Task: Go through the records and transcribe them exactly, passing over any picture.

Given data:
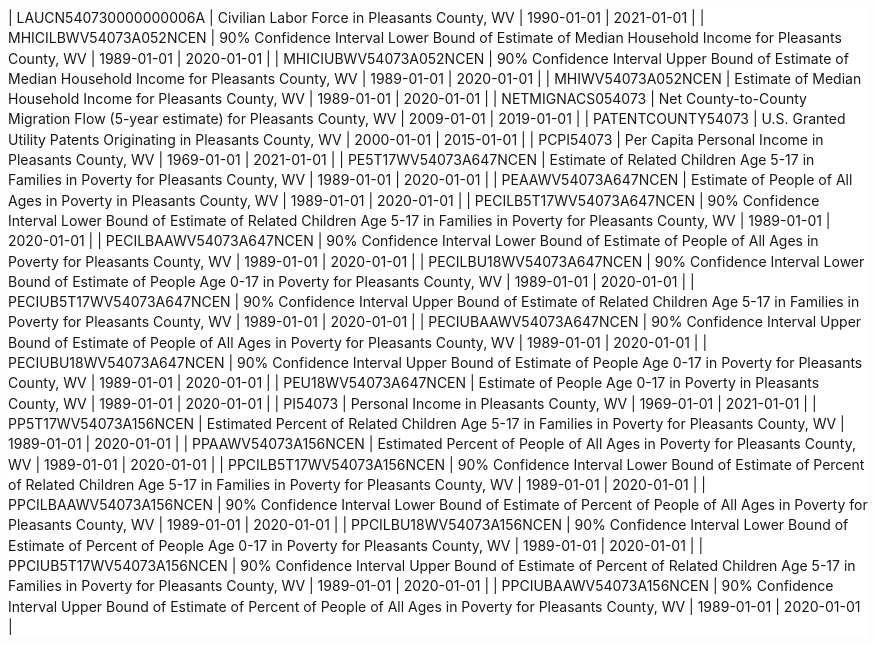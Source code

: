 | LAUCN540730000000006A     | Civilian Labor Force in Pleasants County, WV                                                                                                                                  | 1990-01-01          | 2021-01-01        |
| MHICILBWV54073A052NCEN    | 90% Confidence Interval Lower Bound of Estimate of Median Household Income for Pleasants County, WV                                                                           | 1989-01-01          | 2020-01-01        |
| MHICIUBWV54073A052NCEN    | 90% Confidence Interval Upper Bound of Estimate of Median Household Income for Pleasants County, WV                                                                           | 1989-01-01          | 2020-01-01        |
| MHIWV54073A052NCEN        | Estimate of Median Household Income for Pleasants County, WV                                                                                                                  | 1989-01-01          | 2020-01-01        |
| NETMIGNACS054073          | Net County-to-County Migration Flow (5-year estimate) for Pleasants County, WV                                                                                                | 2009-01-01          | 2019-01-01        |
| PATENTCOUNTY54073         | U.S. Granted Utility Patents Originating in Pleasants County, WV                                                                                                              | 2000-01-01          | 2015-01-01        |
| PCPI54073                 | Per Capita Personal Income in Pleasants County, WV                                                                                                                            | 1969-01-01          | 2021-01-01        |
| PE5T17WV54073A647NCEN     | Estimate of Related Children Age 5-17 in Families in Poverty for Pleasants County, WV                                                                                         | 1989-01-01          | 2020-01-01        |
| PEAAWV54073A647NCEN       | Estimate of People of All Ages in Poverty in Pleasants County, WV                                                                                                             | 1989-01-01          | 2020-01-01        |
| PECILB5T17WV54073A647NCEN | 90% Confidence Interval Lower Bound of Estimate of Related Children Age 5-17 in Families in Poverty for Pleasants County, WV                                                  | 1989-01-01          | 2020-01-01        |
| PECILBAAWV54073A647NCEN   | 90% Confidence Interval Lower Bound of Estimate of People of All Ages in Poverty for Pleasants County, WV                                                                     | 1989-01-01          | 2020-01-01        |
| PECILBU18WV54073A647NCEN  | 90% Confidence Interval Lower Bound of Estimate of People Age 0-17 in Poverty for Pleasants County, WV                                                                        | 1989-01-01          | 2020-01-01        |
| PECIUB5T17WV54073A647NCEN | 90% Confidence Interval Upper Bound of Estimate of Related Children Age 5-17 in Families in Poverty for Pleasants County, WV                                                  | 1989-01-01          | 2020-01-01        |
| PECIUBAAWV54073A647NCEN   | 90% Confidence Interval Upper Bound of Estimate of People of All Ages in Poverty for Pleasants County, WV                                                                     | 1989-01-01          | 2020-01-01        |
| PECIUBU18WV54073A647NCEN  | 90% Confidence Interval Upper Bound of Estimate of People Age 0-17 in Poverty for Pleasants County, WV                                                                        | 1989-01-01          | 2020-01-01        |
| PEU18WV54073A647NCEN      | Estimate of People Age 0-17 in Poverty in Pleasants County, WV                                                                                                                | 1989-01-01          | 2020-01-01        |
| PI54073                   | Personal Income in Pleasants County, WV                                                                                                                                       | 1969-01-01          | 2021-01-01        |
| PP5T17WV54073A156NCEN     | Estimated Percent of Related Children Age 5-17 in Families in Poverty for Pleasants County, WV                                                                                | 1989-01-01          | 2020-01-01        |
| PPAAWV54073A156NCEN       | Estimated Percent of People of All Ages in Poverty for Pleasants County, WV                                                                                                   | 1989-01-01          | 2020-01-01        |
| PPCILB5T17WV54073A156NCEN | 90% Confidence Interval Lower Bound of Estimate of Percent of Related Children Age 5-17 in Families in Poverty for Pleasants County, WV                                       | 1989-01-01          | 2020-01-01        |
| PPCILBAAWV54073A156NCEN   | 90% Confidence Interval Lower Bound of Estimate of Percent of People of All Ages in Poverty for Pleasants County, WV                                                          | 1989-01-01          | 2020-01-01        |
| PPCILBU18WV54073A156NCEN  | 90% Confidence Interval Lower Bound of Estimate of Percent of People Age 0-17 in Poverty for Pleasants County, WV                                                             | 1989-01-01          | 2020-01-01        |
| PPCIUB5T17WV54073A156NCEN | 90% Confidence Interval Upper Bound of Estimate of Percent of Related Children Age 5-17 in Families in Poverty for Pleasants County, WV                                       | 1989-01-01          | 2020-01-01        |
| PPCIUBAAWV54073A156NCEN   | 90% Confidence Interval Upper Bound of Estimate of Percent of People of All Ages in Poverty for Pleasants County, WV                                                          | 1989-01-01          | 2020-01-01        |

Answer space:
Source code

: | LAUCN540730000000006A     | Civilian Labor Force in Pleasants County, WV                                                                                                                                  | 1990-01-01          | 2021-01-01        |
| MHICILBWV54073A052NCEN    | 90% Confidence Interval Lower Bound of Estimate of Median Household Income for Pleasants County, WV                                                                           | 1989-01-01          | 2020-01-01        |
| MHICIUBWV54073A052NCEN    | 90% Confidence Interval Upper Bound of Estimate of Median Household Income for Pleasants County, WV                                                                           | 1989-01-01          | 2020-01-01        |
| MHIWV54073A052NCEN        | Estimate of Median Household Income for Pleasants County, WV                                                                                                                  | 1989-01-01          | 2020-01-01        |
| NETMIGNACS054073          | Net County-to-County Migration Flow (5-year estimate) for Pleasants County, WV                                                                                                | 2009-01-01          | 2019-01-01        |
| PATENTCOUNTY54073         | U.S. Granted Utility Patents Originating in Pleasants County, WV                                                                                                              | 2000-01-01          | 2015-01-01        |
| PCPI54073                 | Per Capita Personal Income in Pleasants County, WV                                                                                                                            | 1969-01-01          | 2021-01-01        |
| PE5T17WV54073A647NCEN     | Estimate of Related Children Age 5-17 in Families in Poverty for Pleasants County, WV                                                                                         | 1989-01-01          | 2020-01-01        |
| PEAAWV54073A647NCEN       | Estimate of People of All Ages in Poverty in Pleasants County, WV                                                                                                             | 1989-01-01          | 2020-01-01        |
| PECILB5T17WV54073A647NCEN | 90% Confidence Interval Lower Bound of Estimate of Related Children Age 5-17 in Families in Poverty for Pleasants County, WV                                                  | 1989-01-01          | 2020-01-01        |
| PECILBAAWV54073A647NCEN   | 90% Confidence Interval Lower Bound of Estimate of People of All Ages in Poverty for Pleasants County, WV                                                                     | 1989-01-01          | 2020-01-01        |
| PECILBU18WV54073A647NCEN  | 90% Confidence Interval Lower Bound of Estimate of People Age 0-17 in Poverty for Pleasants County, WV                                                                        | 1989-01-01          | 2020-01-01        |
| PECIUB5T17WV54073A647NCEN | 90% Confidence Interval Upper Bound of Estimate of Related Children Age 5-17 in Families in Poverty for Pleasants County, WV                                                  | 1989-01-01          | 2020-01-01        |
| PECIUBAAWV54073A647NCEN   | 90% Confidence Interval Upper Bound of Estimate of People of All Ages in Poverty for Pleasants County, WV                                                                     | 1989-01-01          | 2020-01-01        |
| PECIUBU18WV54073A647NCEN  | 90% Confidence Interval Upper Bound of Estimate of People Age 0-17 in Poverty for Pleasants County, WV                                                                        | 1989-01-01          | 2020-01-01        |
| PEU18WV54073A647NCEN      | Estimate of People Age 0-17 in Poverty in Pleasants County, WV                                                                                                                | 1989-01-01          | 2020-01-01        |
| PI54073                   | Personal Income in Pleasants County, WV                                                                                                                                       | 1969-01-01          | 2021-01-01        |
| PP5T17WV54073A156NCEN     | Estimated Percent of Related Children Age 5-17 in Families in Poverty for Pleasants County, WV                                                                                | 1989-01-01          | 2020-01-01        |
| PPAAWV54073A156NCEN       | Estimated Percent of People of All Ages in Poverty for Pleasants County, WV                                                                                                   | 1989-01-01          | 2020-01-01        |
| PPCILB5T17WV54073A156NCEN | 90% Confidence Interval Lower Bound of Estimate of Percent of Related Children Age 5-17 in Families in Poverty for Pleasants County, WV                                       | 1989-01-01          | 2020-01-01        |
| PPCILBAAWV54073A156NCEN   | 90% Confidence Interval Lower Bound of Estimate of Percent of People of All Ages in Poverty for Pleasants County, WV                                                          | 1989-01-01          | 2020-01-01        |
| PPCILBU18WV54073A156NCEN  | 90% Confidence Interval Lower Bound of Estimate of Percent of People Age 0-17 in Poverty for Pleasants County, WV                                                             | 1989-01-01          | 2020-01-01        |
| PPCIUB5T17WV54073A156NCEN | 90% Confidence Interval Upper Bound of Estimate of Percent of Related Children Age 5-17 in Families in Poverty for Pleasants County, WV                                       | 1989-01-01          | 2020-01-01        |
| PPCIUBAAWV54073A156NCEN   | 90% Confidence Interval Upper Bound of Estimate of Percent of People of All Ages in Poverty for Pleasants County, WV                                                          | 1989-01-01          | 2020-01-01        |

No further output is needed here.